DATA IN THIS EXERCISE:

= Beginning of Section =

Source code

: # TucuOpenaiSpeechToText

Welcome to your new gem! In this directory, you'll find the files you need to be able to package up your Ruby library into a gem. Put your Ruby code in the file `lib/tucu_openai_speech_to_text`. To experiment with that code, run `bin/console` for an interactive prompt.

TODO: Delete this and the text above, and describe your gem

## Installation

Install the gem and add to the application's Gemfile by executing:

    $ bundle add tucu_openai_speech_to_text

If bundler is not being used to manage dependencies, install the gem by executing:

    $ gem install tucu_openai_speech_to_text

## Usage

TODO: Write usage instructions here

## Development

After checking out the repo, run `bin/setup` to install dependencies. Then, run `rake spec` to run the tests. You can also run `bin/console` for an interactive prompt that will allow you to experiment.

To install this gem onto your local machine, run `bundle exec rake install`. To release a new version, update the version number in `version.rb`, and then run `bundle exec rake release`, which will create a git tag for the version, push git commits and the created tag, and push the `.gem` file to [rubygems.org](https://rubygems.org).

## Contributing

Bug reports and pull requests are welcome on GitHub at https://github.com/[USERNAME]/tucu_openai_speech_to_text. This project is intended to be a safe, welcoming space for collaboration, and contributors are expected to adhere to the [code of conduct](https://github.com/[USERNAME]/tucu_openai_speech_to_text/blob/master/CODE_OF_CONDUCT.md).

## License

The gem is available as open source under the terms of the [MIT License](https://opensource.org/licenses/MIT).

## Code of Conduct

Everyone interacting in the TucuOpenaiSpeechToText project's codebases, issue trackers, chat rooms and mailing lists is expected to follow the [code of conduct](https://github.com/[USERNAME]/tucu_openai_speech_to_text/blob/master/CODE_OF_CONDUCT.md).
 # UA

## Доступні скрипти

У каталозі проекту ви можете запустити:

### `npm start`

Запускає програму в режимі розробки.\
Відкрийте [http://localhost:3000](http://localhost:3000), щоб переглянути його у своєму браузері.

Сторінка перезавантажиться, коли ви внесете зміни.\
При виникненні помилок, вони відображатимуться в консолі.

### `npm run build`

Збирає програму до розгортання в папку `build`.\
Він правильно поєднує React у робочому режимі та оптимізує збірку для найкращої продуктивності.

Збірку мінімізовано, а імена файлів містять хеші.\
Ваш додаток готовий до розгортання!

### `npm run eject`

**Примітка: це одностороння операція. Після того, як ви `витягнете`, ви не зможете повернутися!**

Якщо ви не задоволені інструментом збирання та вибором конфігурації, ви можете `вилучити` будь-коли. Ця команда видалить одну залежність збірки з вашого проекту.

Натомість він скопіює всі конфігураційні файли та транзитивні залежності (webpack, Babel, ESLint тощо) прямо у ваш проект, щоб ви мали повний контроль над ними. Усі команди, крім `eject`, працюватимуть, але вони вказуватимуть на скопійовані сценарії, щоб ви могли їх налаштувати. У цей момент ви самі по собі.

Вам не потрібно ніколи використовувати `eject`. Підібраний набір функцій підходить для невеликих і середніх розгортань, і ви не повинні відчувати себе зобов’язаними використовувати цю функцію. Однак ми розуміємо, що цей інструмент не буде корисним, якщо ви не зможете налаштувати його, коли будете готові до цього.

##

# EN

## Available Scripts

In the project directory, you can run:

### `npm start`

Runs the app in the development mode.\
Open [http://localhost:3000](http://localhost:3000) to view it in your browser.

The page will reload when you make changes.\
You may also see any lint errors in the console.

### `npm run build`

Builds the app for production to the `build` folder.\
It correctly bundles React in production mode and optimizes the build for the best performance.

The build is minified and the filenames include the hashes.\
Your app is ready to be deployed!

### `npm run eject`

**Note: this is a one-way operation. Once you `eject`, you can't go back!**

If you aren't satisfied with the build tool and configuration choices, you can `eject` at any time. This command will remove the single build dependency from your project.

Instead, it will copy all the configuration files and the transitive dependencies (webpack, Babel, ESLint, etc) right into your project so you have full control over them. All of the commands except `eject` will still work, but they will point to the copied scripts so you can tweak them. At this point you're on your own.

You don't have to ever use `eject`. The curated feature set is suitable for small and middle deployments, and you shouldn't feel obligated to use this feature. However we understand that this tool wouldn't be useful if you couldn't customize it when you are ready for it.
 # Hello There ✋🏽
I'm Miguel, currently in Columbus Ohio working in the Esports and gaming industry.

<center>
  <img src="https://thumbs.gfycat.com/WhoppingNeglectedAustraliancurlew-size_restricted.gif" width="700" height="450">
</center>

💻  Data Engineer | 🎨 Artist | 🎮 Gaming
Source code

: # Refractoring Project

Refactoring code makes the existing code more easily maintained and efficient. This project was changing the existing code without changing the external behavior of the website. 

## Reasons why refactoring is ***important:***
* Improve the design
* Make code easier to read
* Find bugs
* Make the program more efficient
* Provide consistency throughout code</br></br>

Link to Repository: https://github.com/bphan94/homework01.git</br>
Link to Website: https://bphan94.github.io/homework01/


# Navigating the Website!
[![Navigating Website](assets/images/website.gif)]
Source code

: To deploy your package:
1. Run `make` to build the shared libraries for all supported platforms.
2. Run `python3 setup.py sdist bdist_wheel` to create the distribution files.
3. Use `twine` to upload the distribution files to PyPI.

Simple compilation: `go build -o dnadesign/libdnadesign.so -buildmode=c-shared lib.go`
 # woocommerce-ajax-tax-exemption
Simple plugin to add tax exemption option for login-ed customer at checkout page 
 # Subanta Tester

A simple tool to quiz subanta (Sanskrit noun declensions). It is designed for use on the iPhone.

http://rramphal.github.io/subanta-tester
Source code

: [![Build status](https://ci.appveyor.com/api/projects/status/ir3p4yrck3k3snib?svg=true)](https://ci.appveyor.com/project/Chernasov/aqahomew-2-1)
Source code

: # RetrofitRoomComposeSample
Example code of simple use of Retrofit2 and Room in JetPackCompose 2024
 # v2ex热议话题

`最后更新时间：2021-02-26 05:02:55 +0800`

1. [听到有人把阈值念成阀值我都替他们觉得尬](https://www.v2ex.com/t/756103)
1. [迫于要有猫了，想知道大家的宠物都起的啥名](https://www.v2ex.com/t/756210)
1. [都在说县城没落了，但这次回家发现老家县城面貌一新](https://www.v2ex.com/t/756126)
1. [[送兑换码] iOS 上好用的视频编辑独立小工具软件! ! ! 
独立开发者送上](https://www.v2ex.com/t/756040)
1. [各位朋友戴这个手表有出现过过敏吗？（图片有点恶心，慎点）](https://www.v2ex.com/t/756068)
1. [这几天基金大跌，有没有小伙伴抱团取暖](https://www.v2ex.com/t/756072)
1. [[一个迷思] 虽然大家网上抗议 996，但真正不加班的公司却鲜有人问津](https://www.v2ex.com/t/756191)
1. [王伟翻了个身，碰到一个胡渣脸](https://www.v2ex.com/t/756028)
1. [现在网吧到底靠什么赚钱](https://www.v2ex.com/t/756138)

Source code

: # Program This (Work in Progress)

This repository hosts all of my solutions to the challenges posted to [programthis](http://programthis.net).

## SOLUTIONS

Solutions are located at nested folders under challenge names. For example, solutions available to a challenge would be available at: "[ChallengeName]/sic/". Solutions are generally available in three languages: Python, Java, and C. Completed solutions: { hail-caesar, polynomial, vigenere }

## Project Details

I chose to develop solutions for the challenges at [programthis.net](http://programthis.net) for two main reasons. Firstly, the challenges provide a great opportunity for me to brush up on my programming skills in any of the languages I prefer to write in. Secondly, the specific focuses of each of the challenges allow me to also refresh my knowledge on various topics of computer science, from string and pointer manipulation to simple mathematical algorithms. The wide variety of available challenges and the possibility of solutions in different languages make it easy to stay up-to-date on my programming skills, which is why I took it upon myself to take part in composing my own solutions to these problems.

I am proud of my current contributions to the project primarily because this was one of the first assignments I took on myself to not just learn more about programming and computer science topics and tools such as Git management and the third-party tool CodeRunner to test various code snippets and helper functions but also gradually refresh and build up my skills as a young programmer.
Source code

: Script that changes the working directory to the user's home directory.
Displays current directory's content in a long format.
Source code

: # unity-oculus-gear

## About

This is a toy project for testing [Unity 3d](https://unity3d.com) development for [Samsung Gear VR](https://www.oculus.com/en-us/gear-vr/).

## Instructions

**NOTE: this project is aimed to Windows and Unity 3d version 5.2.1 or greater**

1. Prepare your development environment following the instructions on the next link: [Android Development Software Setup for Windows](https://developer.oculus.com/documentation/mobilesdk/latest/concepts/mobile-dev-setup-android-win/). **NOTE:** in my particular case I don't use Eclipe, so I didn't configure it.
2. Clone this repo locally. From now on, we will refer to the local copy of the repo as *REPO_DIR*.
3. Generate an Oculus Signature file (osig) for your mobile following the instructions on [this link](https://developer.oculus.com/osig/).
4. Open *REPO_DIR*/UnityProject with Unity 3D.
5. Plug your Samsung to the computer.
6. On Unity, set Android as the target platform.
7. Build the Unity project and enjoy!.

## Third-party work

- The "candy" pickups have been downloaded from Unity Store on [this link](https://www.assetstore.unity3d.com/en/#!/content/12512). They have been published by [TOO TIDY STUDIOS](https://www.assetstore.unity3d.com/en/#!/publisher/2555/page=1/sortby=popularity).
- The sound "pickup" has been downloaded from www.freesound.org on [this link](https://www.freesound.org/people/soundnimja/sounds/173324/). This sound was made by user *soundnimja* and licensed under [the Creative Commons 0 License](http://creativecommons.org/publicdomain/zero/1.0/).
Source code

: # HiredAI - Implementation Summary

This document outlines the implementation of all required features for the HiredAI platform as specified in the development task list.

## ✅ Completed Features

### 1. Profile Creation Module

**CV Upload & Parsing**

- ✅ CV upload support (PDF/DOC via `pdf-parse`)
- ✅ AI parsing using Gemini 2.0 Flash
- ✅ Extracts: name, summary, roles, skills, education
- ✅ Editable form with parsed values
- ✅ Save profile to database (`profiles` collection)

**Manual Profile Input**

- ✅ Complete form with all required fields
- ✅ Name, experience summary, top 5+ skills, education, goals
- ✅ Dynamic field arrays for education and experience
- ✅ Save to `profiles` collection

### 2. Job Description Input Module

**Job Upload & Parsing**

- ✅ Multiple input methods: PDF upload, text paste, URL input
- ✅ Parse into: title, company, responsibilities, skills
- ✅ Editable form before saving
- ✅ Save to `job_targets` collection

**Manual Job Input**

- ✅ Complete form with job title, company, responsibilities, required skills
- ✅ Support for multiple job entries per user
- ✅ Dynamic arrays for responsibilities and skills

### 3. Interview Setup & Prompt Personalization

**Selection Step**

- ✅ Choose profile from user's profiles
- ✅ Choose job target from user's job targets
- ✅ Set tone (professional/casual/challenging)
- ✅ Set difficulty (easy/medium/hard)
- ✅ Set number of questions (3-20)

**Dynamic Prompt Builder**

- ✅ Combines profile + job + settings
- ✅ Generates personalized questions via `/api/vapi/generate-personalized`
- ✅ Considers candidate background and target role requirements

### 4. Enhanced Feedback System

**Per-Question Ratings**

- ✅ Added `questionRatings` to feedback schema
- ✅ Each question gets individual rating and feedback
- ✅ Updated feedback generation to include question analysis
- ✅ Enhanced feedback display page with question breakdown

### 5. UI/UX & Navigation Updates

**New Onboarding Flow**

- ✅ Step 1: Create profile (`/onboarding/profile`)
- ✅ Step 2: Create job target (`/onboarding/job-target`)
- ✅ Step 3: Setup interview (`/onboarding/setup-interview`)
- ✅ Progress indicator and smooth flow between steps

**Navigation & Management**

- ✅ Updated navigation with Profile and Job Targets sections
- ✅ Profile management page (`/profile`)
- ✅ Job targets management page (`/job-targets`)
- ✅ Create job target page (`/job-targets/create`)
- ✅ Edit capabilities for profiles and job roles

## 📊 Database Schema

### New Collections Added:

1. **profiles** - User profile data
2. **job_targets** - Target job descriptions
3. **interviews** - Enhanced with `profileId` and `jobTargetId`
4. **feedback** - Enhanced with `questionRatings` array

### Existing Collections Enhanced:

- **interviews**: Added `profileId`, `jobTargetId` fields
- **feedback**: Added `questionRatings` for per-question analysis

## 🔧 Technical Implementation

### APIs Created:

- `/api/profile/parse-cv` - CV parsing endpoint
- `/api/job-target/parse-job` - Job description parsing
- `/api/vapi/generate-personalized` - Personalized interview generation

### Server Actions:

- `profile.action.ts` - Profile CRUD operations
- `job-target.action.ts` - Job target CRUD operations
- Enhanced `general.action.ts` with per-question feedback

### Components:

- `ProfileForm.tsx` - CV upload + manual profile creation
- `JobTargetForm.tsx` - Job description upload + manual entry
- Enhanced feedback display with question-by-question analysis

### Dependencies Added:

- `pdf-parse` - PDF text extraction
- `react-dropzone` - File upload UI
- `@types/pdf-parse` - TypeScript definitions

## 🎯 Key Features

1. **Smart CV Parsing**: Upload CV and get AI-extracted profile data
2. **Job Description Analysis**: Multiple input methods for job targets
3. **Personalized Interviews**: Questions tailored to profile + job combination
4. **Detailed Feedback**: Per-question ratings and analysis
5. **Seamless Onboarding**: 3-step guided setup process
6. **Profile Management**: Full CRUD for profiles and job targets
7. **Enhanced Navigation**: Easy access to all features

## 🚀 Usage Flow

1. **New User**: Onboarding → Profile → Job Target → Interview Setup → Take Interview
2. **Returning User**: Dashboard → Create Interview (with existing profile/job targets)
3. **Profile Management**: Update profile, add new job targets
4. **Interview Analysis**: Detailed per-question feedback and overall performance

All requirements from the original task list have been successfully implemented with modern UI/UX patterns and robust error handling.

= End of Section =

WHAT TO DO:
Tally the lines of the material in which the string "Choose" appears. Give the tally and nothing else.

SOLUTION TO THIS EXERCISE:
2